4-Factor prothrombin concentrate complexes have been established as a treatment option in the setting of hemorrhagic complications during anticoagulation with the Factor Xa inhibitors. However, the initial studies of PCCs primarily concerned themselves with laboratory markers of reversal, and any live bleeding studies were in animals (rabbits!). For this study, however, the authors & Daiichi Sankyo paid 110 healthy volunteers to take edoxaban, then undergo punch biopsy, and then receive either placebo or 4-factor PCC in either 10 IU/kg, 25 IU/kg, or 50 IU/kg doses.

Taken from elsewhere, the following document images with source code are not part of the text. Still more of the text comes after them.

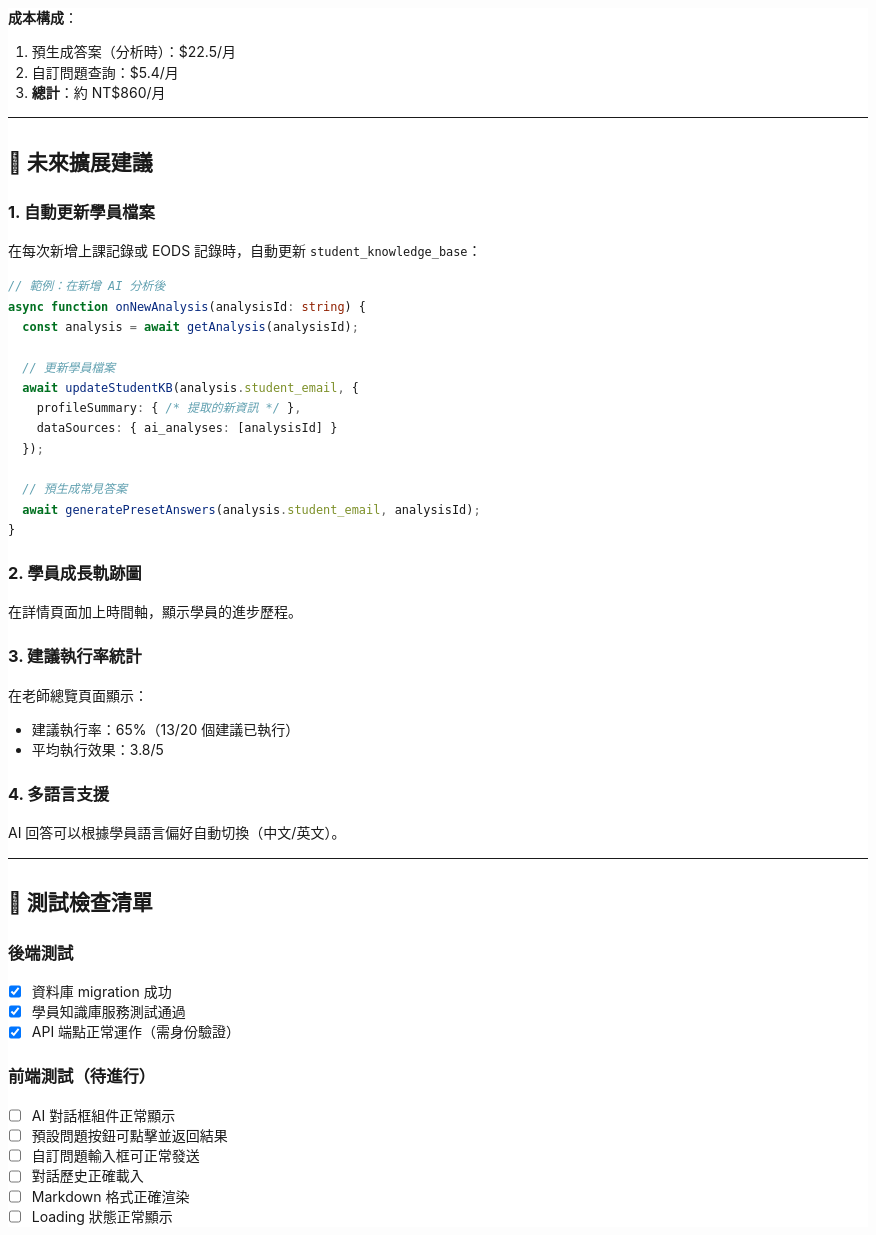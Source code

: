 **成本構成**：
1. 預生成答案（分析時）：$22.5/月
2. 自訂問題查詢：$5.4/月
3. **總計**：約 NT$860/月

---

## 🔧 未來擴展建議

### 1. 自動更新學員檔案
在每次新增上課記錄或 EODS 記錄時，自動更新 `student_knowledge_base`：

```typescript
// 範例：在新增 AI 分析後
async function onNewAnalysis(analysisId: string) {
  const analysis = await getAnalysis(analysisId);

  // 更新學員檔案
  await updateStudentKB(analysis.student_email, {
    profileSummary: { /* 提取的新資訊 */ },
    dataSources: { ai_analyses: [analysisId] }
  });

  // 預生成常見答案
  await generatePresetAnswers(analysis.student_email, analysisId);
}
```

### 2. 學員成長軌跡圖
在詳情頁面加上時間軸，顯示學員的進步歷程。

### 3. 建議執行率統計
在老師總覽頁面顯示：
- 建議執行率：65%（13/20 個建議已執行）
- 平均執行效果：3.8/5

### 4. 多語言支援
AI 回答可以根據學員語言偏好自動切換（中文/英文）。

---

## 📝 測試檢查清單

### 後端測試
- [x] 資料庫 migration 成功
- [x] 學員知識庫服務測試通過
- [x] API 端點正常運作（需身份驗證）

### 前端測試（待進行）
- [ ] AI 對話框組件正常顯示
- [ ] 預設問題按鈕可點擊並返回結果
- [ ] 自訂問題輸入框可正常發送
- [ ] 對話歷史正確載入
- [ ] Markdown 格式正確渲染
- [ ] Loading 狀態正常顯示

And, pleasantly, it works – in a dose dependent fashion, even, with 50 IU/kg providing the most effective reversal. So, this essentially confirms what we thought we knew about PCCs based on surrogate markers and animal studies. These volunteers only suffered a minor dermatologic procedure – and are not critically ill patients with other associated coagulopathies – but it still provides reasonable insight.
How this reversal strategy will fit versus andexanet alfa, a NOAC-specific reversal agent, remains to be seen – particularly with regards to cost and pro-thrombotic adverse effects.
“Edoxaban Effects on Bleeding Following Punch Biopsy and Reversal by a 4-Factor Prothrombin Complex Concentrate”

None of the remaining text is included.